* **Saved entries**
☆ ☆ ☆ ☆ ☆

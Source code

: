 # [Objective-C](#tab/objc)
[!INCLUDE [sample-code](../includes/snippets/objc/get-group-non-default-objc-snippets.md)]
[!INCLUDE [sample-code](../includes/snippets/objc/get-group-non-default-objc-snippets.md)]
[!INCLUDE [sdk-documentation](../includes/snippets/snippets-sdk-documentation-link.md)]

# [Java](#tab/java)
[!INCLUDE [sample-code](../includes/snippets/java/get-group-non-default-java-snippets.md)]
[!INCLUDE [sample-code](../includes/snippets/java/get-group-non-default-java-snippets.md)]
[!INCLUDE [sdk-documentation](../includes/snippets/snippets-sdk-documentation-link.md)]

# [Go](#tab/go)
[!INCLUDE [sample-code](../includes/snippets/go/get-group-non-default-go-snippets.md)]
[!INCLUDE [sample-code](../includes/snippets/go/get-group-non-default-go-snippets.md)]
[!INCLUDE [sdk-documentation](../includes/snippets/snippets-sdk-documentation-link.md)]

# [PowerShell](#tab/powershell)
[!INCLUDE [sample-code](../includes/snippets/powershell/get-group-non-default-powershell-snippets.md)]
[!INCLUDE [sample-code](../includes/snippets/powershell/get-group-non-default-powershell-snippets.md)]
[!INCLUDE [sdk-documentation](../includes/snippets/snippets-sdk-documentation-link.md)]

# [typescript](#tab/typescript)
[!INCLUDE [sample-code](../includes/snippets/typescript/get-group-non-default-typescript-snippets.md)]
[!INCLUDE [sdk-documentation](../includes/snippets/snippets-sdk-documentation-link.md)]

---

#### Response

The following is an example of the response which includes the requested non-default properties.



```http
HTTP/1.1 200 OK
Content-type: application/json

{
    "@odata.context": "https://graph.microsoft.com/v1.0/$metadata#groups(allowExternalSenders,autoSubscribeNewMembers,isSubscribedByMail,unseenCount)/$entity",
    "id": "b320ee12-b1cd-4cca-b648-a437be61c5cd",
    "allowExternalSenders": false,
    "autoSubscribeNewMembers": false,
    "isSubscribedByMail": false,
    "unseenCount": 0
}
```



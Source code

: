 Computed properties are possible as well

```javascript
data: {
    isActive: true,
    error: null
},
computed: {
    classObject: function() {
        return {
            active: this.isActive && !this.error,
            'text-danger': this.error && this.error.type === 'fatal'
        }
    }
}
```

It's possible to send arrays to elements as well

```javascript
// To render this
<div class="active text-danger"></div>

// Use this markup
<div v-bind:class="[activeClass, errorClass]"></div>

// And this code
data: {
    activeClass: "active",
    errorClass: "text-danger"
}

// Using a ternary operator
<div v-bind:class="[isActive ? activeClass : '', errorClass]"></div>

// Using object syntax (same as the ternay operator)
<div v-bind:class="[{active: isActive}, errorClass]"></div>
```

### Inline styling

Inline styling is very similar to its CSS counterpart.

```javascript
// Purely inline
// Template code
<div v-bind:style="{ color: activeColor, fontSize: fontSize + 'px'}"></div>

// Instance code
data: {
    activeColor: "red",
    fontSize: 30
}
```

☆ ☆ ☆ ☆ ☆

* **EXERCISE DIRECTIONS**
Scan the data above for the string "allowExternalSenders". Copy every line in which it appears.

* **REPLY TO THE EXERCISE**
    "@odata.context": "https://graph.microsoft.com/v1.0/$metadata#groups(allowExternalSenders,autoSubscribeNewMembers,isSubscribedByMail,unseenCount)/$entity",
    "allowExternalSenders": false,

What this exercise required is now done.